WINNIPEG - The Canadian Real Estate Association says, with home builder permits on the rise, Winnipeg is now one of the hottest real estate markets in the country - but a new study by Equipfax suggests that many new buyers may have lied to get their mortgage approved. While there were few real estate sellers near the end of 2020, CREA data is now showing home sales are catching up, with new listings overtaking the number of sales seen in February.
Canada’s Sales to New Listings Ratio is still high nationally, but dropped sharply to 84% in February, down by 7.2 points from the previous month. But Winnipeg’s “seller’s” real estate market has shown the second-fastest growth in Canada, with a ratio of 90 per cent, up 5.4 points from from the month before. The SNLR is one way the real estate industry analyzes its success. A low ratio means more the supply of available homes to buy is higher. A high ratio - which shows less homes are available for sale - suggests that demand is high. If the SNLR is higher than 60%, it’s a seller’s market, and prices go up. If the ratio is under 40%, it’s a buyer’s market, and prices go down. Anything in between will have prices balanced for win-win real-estate transactions.
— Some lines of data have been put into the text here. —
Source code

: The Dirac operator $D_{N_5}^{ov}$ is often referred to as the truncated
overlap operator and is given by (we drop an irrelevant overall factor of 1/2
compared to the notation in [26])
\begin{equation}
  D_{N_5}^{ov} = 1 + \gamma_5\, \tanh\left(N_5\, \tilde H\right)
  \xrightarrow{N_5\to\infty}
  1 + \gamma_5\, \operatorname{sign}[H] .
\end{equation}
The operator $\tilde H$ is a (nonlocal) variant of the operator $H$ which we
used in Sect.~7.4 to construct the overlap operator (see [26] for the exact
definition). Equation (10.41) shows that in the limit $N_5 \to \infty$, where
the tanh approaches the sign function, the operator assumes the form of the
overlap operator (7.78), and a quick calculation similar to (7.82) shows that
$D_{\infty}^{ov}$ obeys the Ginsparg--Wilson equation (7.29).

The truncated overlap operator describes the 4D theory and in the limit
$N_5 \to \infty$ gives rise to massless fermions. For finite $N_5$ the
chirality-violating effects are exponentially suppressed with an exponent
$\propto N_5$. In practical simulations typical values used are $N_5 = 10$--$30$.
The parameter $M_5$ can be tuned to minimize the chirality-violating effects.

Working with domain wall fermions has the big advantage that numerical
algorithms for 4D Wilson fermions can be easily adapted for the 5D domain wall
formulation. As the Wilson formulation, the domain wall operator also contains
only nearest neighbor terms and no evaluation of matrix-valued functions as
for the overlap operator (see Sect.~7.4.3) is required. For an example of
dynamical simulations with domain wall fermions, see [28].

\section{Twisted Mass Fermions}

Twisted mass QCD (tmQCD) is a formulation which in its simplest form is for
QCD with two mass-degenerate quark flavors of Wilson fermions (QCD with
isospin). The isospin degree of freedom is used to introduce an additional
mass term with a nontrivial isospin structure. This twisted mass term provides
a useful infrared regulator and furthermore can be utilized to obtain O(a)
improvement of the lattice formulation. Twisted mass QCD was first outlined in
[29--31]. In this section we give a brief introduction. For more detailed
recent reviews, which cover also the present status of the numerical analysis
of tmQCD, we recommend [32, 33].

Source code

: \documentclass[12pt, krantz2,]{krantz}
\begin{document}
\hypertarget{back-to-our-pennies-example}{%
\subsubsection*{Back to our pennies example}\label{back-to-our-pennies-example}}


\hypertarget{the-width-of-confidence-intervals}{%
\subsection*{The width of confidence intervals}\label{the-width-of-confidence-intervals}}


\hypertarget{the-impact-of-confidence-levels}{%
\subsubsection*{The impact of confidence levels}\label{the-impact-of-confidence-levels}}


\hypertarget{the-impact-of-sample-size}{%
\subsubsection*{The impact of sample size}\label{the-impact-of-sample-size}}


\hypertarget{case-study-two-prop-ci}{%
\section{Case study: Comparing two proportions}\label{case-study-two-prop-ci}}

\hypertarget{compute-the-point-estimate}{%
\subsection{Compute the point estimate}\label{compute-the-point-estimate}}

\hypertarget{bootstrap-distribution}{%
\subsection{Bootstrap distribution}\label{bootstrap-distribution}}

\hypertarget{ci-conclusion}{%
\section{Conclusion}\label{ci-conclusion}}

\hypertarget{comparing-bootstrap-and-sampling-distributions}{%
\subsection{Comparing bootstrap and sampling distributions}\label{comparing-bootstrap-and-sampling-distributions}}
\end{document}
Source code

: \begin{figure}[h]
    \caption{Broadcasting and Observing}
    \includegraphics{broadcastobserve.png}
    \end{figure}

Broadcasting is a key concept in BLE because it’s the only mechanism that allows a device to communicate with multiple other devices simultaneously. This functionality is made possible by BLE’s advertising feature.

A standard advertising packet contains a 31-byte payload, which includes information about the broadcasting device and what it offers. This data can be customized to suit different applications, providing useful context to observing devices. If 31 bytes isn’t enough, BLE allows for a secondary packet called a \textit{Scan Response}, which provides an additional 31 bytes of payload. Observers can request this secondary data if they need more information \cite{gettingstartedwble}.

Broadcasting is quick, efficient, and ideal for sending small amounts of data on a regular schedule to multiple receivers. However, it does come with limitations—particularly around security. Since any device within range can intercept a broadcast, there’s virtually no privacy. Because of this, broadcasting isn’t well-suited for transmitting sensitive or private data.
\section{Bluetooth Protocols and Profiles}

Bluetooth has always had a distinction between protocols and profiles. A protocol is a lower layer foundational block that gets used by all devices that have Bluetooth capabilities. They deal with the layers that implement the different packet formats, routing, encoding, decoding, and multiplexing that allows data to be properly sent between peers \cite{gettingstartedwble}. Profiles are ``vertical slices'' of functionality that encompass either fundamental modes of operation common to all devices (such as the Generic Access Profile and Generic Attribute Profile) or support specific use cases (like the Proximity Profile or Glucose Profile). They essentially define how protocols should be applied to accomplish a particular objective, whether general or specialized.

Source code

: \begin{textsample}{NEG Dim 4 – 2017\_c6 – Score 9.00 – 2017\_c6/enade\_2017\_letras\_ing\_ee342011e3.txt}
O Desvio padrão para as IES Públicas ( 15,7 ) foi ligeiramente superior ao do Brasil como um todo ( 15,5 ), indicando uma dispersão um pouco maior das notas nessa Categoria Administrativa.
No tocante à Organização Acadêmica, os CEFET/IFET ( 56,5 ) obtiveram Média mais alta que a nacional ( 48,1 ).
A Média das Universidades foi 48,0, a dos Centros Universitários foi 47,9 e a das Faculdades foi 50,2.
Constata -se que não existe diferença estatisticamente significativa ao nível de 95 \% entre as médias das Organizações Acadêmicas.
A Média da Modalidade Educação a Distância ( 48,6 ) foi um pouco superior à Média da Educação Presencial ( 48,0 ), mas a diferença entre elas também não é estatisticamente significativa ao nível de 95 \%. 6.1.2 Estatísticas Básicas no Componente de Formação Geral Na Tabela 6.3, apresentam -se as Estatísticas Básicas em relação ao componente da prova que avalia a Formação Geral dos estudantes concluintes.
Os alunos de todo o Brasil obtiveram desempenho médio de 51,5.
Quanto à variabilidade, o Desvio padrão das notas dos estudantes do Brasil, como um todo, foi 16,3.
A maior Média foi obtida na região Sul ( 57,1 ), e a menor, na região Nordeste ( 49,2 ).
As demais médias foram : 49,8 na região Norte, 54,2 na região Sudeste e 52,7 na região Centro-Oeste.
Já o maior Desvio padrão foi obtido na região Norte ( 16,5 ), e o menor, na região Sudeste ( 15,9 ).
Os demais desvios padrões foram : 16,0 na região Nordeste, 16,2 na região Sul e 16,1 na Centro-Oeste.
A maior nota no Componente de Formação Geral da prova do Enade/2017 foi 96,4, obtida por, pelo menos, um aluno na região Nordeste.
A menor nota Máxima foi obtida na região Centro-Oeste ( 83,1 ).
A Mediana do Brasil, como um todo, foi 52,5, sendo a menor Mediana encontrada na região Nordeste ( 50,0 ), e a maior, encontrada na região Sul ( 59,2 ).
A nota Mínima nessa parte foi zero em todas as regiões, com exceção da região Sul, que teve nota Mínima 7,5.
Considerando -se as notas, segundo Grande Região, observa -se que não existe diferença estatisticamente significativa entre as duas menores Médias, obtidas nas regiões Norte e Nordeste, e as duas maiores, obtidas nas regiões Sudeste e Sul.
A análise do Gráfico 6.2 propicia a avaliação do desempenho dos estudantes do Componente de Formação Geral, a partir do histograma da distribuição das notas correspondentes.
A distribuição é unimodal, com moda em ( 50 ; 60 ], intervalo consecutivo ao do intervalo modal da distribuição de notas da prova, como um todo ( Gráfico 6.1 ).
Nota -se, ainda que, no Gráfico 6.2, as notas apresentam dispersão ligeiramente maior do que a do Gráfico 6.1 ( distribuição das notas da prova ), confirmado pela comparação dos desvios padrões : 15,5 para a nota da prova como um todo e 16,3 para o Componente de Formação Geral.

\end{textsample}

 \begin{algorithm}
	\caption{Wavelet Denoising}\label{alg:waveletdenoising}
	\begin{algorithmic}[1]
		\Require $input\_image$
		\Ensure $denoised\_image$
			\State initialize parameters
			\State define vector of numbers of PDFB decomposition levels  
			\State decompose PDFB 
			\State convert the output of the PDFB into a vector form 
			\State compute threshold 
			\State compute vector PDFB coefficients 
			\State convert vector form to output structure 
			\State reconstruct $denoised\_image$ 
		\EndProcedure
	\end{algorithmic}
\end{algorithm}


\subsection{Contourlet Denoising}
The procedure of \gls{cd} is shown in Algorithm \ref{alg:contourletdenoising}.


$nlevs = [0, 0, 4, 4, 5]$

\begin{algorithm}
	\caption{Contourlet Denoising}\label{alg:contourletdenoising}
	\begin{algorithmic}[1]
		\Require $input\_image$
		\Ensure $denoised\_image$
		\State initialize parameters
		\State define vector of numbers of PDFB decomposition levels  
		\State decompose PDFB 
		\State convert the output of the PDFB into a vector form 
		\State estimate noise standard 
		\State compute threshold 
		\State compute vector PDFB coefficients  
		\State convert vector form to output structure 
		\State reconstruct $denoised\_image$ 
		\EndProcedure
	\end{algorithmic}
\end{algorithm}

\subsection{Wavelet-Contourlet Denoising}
Meanwhile, a new report from Equifax suggests that credit fraud is rampant in the country, with 1 in 10 Canadians saying they either approve of lying to get approved for a mortgage, or have actually admitted to lying or otherwise committing fraud to get credit.
Equifax has constantly been finding evidence that Canadians think mortgage fraud is OK, with their latest survey showing that 16 per cent of Millennials approve of the practice of exaggerating their income on a credit application, seven points higher than the rate for the general population. The agency also discovered that 11 per cent of Canadians think mortgage fraud is a victimless crime.